The Birkenhead River, formerly known as the Portage River, the Pole River and the Mosquito River, is a major tributary of the Lillooet River, which via Harrison Lake and the Harrison River is one of the major tributaries of the lower Fraser River. It is just over 50 km long from its upper reaches in the unnamed ranges south of Bralorne, British Columbia (these ranges are sometimes called the Noel Ranges or the Birkenhead Ranges); their western area towards the named Bendor Range east of Bralorne is sometimes called the Cadwallader Ranges.

==The river, its resources and its people==
Originally known as the Pole River, the lower Birkenhead's valley is part of the Long Portage of the Douglas Road, also known as the Pemberton Portage. The height of land on this route has been variously called Pemberton Pass (officially), Birken Pass, Gates Pass, and (in gold rush times) Mosquito Pass. The river is a major salmon resource for the Lil'wat subgroup of the St'at'imc people, whose reserve community Mount Currie which spans the lowland between the very lowest reaches of the Lillooet and Birkenhead Rivers.

===Owl Creek===
At Owl Creek, a few miles up the Birkenhead, there was one of the major missions of the Oblate missionary organization, to which Lil'wat people from up and down the Pemberton Valley (Lillooet River valley above Lillooet Lake) moved, ultimately to become the Mount Currie community. Owl Creek is now a large non-native subdivision on the west side of the local highway from Mount Currie to N'quatqua (D'Arcy).

==Gates River==
Just under 25 km up from its mouth, the main Gates Valley branches east off the north-aligned Birkenhead River's valley via Poole Creek, which drains the westward side of the Pemberton Pass; Birken Lake at its summit is part of the Gates River system which drains towards Anderson Lake and Lillooet. In this area there is a large stone with a foot-shaped impression on it - still there to this day and witnessed by Alexander Caulfield Anderson on his journey through the area in 1846 - where it is said one of the transformers stamped his foot in the rock to make a boundary between the people of the Canyon and those of the Lillooet River valley, who had converged on the spot bearing salmon (from the canyon) and spatsum (weaving reed-grass, from the Lillooet River).

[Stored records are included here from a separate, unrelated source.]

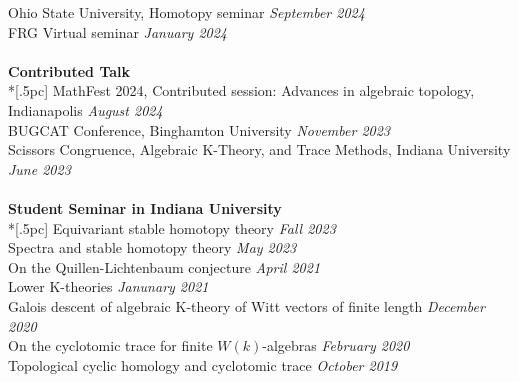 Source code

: \documentclass{article}
\begin{document}
{ Ohio State University, Homotopy seminar} \hfill {\it September 2024\/}  \\
{ FRG Virtual seminar} \hfill {\it January 2024\/}  \\
\\
{\bf \large Contributed Talk} \\*[.5pc]
{MathFest 2024, Contributed session: Advances in algebraic topology, Indianapolis} \hfill {\it August 2024\/}  \\
{BUGCAT Conference, Binghamton University} \hfill {\it November 2023\/}  \\
{Scissors Congruence, Algebraic K-Theory, and Trace Methods, Indiana University} \hfill {\it June 2023\/}  \\
\\
{\bf \large Student Seminar in Indiana University} \\*[.5pc]
{Equivariant stable homotopy theory} \hfill {\it Fall 2023\/} \\
{Spectra and stable homotopy theory} \hfill {\it May 2023\/} \\
{On the Quillen-Lichtenbaum conjecture} \hfill {\it April 2021\/} \\
{Lower K-theories} \hfill {\it Janunary 2021\/} \\
{Galois descent of algebraic K-theory of Witt vectors of finite length} \hfill {\it December 2020\/} \\
{On the cyclotomic trace for finite $W(k)$-algebras} \hfill {\it February 2020\/} \\
{Topological cyclic homology and cyclotomic trace} \hfill {\it October 2019\/} \\
\end{document}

Its location is unmarked and as it is on private land it is not available for viewing.

==Birkenhead Lake==
Birkenhead Lake feeds the Birkenhead River from its south end and connects with a side-valley on its north end. This side valley pass back to the Gates Valley via Blackwater Creek (in historical records sometimes called the Blackwater River). Birkenhead Lake is protected by a small provincial park, although none of the peaks overlooking the lake are protected. Above that the Birkenhead's upper valley is framed by the range which overlooks the Pemberton Valley on the west, and by the mountains of upper Noel Creek south of Bralorne.

==Future of river course==
Due to siltation much of the land in the eastern part of the reserve, which lies between the two rivers, is new-made since the period of the gold rush and in time it is likely the Birkenhead will be directly a tributary of the Lillooet River, instead of emptying as it does now into Lillooet Lake independently, a few hundred yards northeast of the mouth of the Lillooet River (originally this also would have been the case with the Green River, which is nearer Pemberton, a few miles west and upstream.

==Naming==
The story of HMS Birkenhead is famous in British Naval history for the fact that women and children aboard were saved when she sank in February 1852 because they boarded the few lifeboats first. While the boats rowed away, the soldiers stood in their ranks on deck. The commanding officer, who perished, was Lieutenant Colonel Alexander Seton who was related to HBC officer A.C. Anderson who named the lake and river after Seton.